1. This whole Christmas tree lighting thing…..I mean really, how is it that we can put a man on the moon but we can’t make tree lights that blink the same way two days in a row? Yesterday the top half of my tree was blinking up a storm and today only one string near the bottom is flashing! This may not matter to those of you who don’t have blinking lights, but to those of us that pull out our lights and plug them in to ‘test’ them before we put them on the tree just to be sure they are working, it is more than maddening when our ‘non’blinking lights miraculously start to flash just moments after we get the entire tree adorned! WTF???????
Get your head out of the gutter…I said What The Fudge!!!!!!
2. Since we’re talking about fudge..Anyone ever left out part of the sugar while cooking this decadent treat? NO? Well, if ever you find yourself in this situation try to refrain from adding it at the end of the process! My thought process was “how much difference could it really make if I add it now?”….Can you say “Sandy Fudge”? In my opinion, Fudge should NEVER crunch when you eat it….but that’s just me!
3. Ever start wrapping a gift and while you’re sitting on the floor trying to hold the darned paper together over your gift as you reach for the tape only to find that the tape that was just there a second ago has now vanished into thin air? That old Twister game’s got nothin on a middle aged woman crouched on the floor amid ribbons and bows with her right hand securely poised on the box to be wrapped, so as not to have the paper unravel, while she sorts through the jumbled shimmering mess for the priceless tape with her left! Santa must send elves to ‘help’ with gift wrapping! I can just imagine all the elves and Santa sitting around with cookies and cocoa in the days after Christmas watching their version of The North Pole’s Funniest videos!

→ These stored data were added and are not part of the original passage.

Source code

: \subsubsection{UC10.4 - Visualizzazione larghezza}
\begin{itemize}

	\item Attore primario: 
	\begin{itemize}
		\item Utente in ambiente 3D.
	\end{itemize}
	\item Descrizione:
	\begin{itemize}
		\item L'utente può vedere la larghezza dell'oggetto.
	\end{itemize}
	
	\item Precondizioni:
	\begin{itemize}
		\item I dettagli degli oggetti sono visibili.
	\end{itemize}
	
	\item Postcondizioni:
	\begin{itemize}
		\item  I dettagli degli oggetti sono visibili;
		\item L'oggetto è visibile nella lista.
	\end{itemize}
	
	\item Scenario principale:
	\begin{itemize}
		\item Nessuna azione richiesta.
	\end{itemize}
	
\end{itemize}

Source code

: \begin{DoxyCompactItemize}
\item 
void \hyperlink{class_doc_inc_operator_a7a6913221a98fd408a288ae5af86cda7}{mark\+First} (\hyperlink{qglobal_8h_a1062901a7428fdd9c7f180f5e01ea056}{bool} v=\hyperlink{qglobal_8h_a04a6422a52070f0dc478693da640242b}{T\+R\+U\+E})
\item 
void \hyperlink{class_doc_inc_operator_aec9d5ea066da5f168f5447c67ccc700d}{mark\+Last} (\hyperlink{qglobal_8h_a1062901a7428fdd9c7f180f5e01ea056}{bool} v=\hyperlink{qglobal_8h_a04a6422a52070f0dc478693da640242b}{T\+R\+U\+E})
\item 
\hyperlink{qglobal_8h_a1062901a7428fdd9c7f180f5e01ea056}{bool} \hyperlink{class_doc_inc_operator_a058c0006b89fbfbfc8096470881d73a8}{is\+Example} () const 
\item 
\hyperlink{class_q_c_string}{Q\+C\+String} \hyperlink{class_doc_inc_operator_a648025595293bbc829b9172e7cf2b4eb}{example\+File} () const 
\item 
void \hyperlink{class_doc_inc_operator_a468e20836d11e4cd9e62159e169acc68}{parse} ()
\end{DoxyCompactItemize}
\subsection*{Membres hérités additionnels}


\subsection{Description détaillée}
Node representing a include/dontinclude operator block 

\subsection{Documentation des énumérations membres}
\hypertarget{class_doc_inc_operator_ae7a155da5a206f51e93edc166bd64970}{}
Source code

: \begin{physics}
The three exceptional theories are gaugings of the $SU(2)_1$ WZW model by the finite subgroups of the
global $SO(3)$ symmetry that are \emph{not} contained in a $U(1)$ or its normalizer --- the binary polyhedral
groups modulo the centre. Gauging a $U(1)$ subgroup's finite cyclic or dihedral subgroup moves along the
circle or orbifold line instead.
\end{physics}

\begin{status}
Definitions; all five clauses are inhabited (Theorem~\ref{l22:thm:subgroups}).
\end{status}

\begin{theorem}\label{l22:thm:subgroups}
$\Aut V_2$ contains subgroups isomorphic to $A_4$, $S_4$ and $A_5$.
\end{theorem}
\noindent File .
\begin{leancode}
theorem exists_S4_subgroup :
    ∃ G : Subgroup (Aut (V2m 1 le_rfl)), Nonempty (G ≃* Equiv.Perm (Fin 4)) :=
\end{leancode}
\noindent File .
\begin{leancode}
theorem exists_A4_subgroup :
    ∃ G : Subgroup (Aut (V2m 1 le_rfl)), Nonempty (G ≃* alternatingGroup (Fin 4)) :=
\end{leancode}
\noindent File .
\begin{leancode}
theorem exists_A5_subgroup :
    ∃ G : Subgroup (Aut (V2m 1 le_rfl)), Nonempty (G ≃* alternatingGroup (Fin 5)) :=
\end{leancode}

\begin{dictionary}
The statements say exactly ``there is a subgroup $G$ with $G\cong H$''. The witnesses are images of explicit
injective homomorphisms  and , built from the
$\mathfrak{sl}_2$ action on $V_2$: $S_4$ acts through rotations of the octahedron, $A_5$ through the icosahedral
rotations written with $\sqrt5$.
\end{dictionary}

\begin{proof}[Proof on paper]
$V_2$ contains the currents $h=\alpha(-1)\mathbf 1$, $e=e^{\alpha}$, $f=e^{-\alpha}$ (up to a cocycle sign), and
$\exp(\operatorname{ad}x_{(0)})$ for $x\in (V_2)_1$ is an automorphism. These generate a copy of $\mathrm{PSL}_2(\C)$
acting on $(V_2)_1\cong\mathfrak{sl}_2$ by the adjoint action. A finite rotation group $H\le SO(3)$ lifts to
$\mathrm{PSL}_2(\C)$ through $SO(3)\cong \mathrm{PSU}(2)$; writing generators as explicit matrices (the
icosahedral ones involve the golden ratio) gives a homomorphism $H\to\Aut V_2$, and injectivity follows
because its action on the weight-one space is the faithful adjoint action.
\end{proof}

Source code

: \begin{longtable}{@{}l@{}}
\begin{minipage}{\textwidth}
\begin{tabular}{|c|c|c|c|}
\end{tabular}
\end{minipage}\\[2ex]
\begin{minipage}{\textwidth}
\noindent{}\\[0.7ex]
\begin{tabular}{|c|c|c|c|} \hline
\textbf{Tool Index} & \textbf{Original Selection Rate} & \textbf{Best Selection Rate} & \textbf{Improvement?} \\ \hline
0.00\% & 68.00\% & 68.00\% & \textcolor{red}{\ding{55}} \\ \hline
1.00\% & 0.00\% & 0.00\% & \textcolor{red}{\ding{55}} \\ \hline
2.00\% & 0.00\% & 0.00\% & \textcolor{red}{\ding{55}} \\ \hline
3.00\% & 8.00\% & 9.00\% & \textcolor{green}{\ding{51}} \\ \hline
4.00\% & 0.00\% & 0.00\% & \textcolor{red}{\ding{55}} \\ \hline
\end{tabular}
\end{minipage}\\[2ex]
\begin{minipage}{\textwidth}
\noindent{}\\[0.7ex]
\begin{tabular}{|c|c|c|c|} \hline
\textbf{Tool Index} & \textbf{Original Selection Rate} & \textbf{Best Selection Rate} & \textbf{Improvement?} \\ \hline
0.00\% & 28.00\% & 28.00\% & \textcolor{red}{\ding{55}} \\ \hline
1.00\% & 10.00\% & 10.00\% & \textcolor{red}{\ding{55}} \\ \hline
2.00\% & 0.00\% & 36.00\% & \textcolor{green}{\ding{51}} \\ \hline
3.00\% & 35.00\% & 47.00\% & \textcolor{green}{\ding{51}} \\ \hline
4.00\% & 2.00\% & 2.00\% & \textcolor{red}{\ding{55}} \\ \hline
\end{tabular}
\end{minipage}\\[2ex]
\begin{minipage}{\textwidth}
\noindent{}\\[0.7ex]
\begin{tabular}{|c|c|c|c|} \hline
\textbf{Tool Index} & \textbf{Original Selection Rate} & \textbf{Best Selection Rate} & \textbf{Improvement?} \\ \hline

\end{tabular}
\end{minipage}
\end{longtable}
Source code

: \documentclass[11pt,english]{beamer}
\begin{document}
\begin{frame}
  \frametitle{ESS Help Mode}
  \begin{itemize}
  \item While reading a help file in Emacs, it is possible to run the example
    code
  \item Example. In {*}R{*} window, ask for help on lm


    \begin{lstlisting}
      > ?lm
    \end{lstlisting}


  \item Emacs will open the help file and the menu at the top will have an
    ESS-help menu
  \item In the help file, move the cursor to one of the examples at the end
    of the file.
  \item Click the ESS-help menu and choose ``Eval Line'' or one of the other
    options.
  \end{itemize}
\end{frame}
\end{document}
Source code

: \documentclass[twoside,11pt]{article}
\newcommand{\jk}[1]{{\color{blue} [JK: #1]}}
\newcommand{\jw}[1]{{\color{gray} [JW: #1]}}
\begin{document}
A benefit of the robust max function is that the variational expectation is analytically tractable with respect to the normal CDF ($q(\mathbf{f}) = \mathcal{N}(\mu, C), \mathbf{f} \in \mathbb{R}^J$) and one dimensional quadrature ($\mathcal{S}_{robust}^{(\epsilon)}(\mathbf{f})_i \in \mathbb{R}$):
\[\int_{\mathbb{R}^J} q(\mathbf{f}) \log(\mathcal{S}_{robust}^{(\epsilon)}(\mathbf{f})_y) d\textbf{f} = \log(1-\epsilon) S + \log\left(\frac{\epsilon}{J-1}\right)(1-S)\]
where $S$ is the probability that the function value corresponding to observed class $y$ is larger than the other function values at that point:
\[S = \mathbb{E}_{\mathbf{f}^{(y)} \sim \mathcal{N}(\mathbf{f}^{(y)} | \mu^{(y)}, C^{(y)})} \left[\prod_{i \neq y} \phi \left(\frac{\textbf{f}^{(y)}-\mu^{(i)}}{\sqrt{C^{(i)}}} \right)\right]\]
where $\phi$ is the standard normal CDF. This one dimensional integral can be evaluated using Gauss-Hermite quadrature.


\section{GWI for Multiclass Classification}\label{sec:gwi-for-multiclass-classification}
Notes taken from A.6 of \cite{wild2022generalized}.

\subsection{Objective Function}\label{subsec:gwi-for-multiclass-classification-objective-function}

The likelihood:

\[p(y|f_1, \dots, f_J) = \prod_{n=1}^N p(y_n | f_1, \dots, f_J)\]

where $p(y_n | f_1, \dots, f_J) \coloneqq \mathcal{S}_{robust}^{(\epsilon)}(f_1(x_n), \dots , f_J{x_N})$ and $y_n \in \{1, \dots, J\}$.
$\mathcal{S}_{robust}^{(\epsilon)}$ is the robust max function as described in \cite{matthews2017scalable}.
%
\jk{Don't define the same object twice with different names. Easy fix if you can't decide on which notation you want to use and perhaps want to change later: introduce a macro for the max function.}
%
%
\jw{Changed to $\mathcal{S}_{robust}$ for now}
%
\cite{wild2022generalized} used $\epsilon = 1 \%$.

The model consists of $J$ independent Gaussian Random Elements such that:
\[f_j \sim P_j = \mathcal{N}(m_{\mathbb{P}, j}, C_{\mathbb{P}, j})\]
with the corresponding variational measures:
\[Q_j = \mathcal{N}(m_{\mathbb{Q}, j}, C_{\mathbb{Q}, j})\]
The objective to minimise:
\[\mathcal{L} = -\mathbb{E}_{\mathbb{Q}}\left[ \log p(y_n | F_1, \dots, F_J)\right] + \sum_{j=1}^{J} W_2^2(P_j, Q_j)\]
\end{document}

4. Ever wonder if the stores are having you followed? ‘She has now purchased that giant lego set that will set her back for at least 6 months…proceed to put the lego set on sale for half price’!
5. What’s the deal with fruitcake? I’ve always heard about fruitcake at Christmas and seen/heard the many funny jokes about it…so I decided I just HAD to try one. Chicken and the boys figured I needed to try one from a local bakery…for a $20 fruitcake MUST be good right? I can honestly say that is the ONLY cake I have ever had that made my stomach turn! I tried it three different times…just to give it a fair chance..after all, it IS a cake! Bluuuaaack! So my question is….What’s the deal with fruitcake?
6. Ever buy Christmas gifts earlier in the year, then hide them so well you don’t find them until July? I’m applying for a job with the Easter bunny…my hiding skills are amazing!
7. Does it mean you’re trailer trash if you decide to decorate your kids ugly playslide out front verses just putting it away for the winter?
8. Why does the post office not have a drive thru? Again with the funny videos as I try to balance a giant box on one hip as I hold a 2 year old in the other as I make my way across a busy parking lot…for once I am thanking The Good Lord for these big hips!
Seriously, I love the Holidays and look forward to them every year! It’s just a bonus that come January and the Holiday decorations are put away, that my house grows bigger in size! Ya’ll know what I’m talking about? Hallelujah!